Personal information
- Nickname: Gaby
- Born: 14 June 2006 (age 20) Perth, Australia
- Home town: Christchurch, New Zealand

Sport
- Sport: Para swimming
- Disability: Symbrachydactyly
- Disability class: S10, SB9
- Coached by: Todd Mason

Medal record
Women's para swimming
Representing New Zealand
World Championships
| Silver medal – second place | 2025 Singapore | 100 m breaststroke SB9 |

= Gabriella Smith (swimmer) =

New Zealand para swimmer (born 2006)

Gabriella Smith (born 14 June 2006) is a New Zealand para swimmer.
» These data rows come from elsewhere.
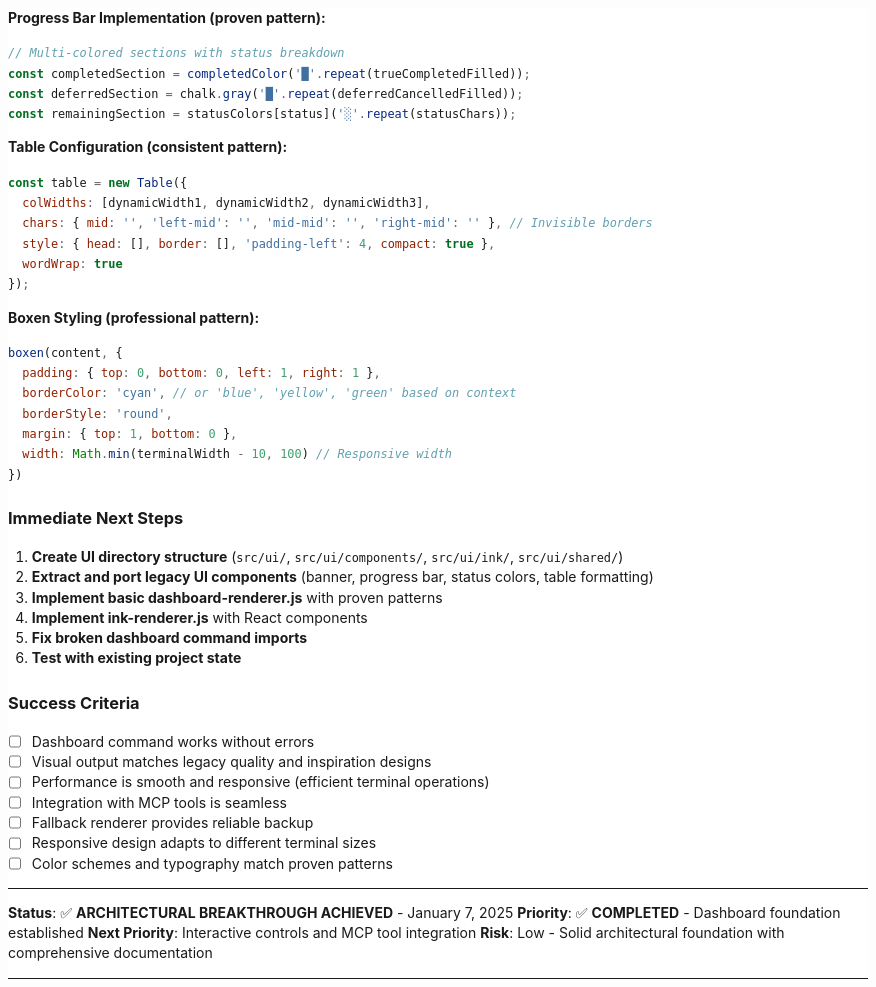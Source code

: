 **Progress Bar Implementation (proven pattern):**
```javascript
// Multi-colored sections with status breakdown
const completedSection = completedColor('█'.repeat(trueCompletedFilled));
const deferredSection = chalk.gray('█'.repeat(deferredCancelledFilled));
const remainingSection = statusColors[status]('░'.repeat(statusChars));
```

**Table Configuration (consistent pattern):**
```javascript
const table = new Table({
  colWidths: [dynamicWidth1, dynamicWidth2, dynamicWidth3],
  chars: { mid: '', 'left-mid': '', 'mid-mid': '', 'right-mid': '' }, // Invisible borders
  style: { head: [], border: [], 'padding-left': 4, compact: true },
  wordWrap: true
});
```

**Boxen Styling (professional pattern):**
```javascript
boxen(content, {
  padding: { top: 0, bottom: 0, left: 1, right: 1 },
  borderColor: 'cyan', // or 'blue', 'yellow', 'green' based on context
  borderStyle: 'round',
  margin: { top: 1, bottom: 0 },
  width: Math.min(terminalWidth - 10, 100) // Responsive width
})
```

### **Immediate Next Steps**
1. **Create UI directory structure** (`src/ui/`, `src/ui/components/`, `src/ui/ink/`, `src/ui/shared/`)
2. **Extract and port legacy UI components** (banner, progress bar, status colors, table formatting)
3. **Implement basic dashboard-renderer.js** with proven patterns
4. **Implement ink-renderer.js** with React components
5. **Fix broken dashboard command imports**
6. **Test with existing project state**

### **Success Criteria**
- [ ] Dashboard command works without errors
- [ ] Visual output matches legacy quality and inspiration designs
- [ ] Performance is smooth and responsive (efficient terminal operations)
- [ ] Integration with MCP tools is seamless
- [ ] Fallback renderer provides reliable backup
- [ ] Responsive design adapts to different terminal sizes
- [ ] Color schemes and typography match proven patterns

---

**Status**: ✅ **ARCHITECTURAL BREAKTHROUGH ACHIEVED** - January 7, 2025
**Priority**: ✅ **COMPLETED** - Dashboard foundation established
**Next Priority**: Interactive controls and MCP tool integration
**Risk**: Low - Solid architectural foundation with comprehensive documentation

---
She represented New Zealand at the 2024 Summer Paralympics.

==Early life==
Smith was born in Perth, Australia, and moved to Christchurch, New Zealand in 2014. She was born with symbrachydactyly, and has half a palm and no fingers on her left hand.

==Career==
Smith represented New Zealand at the 2024 Summer Paralympics. At 18-years old, she was the youngest Paralympian for New Zealand. In September 2025, she competed at the 2025 World Para Swimming Championships and won a silver medal in the 100 metre breaststroke SB9 event, with a personal best time of 1:19.56.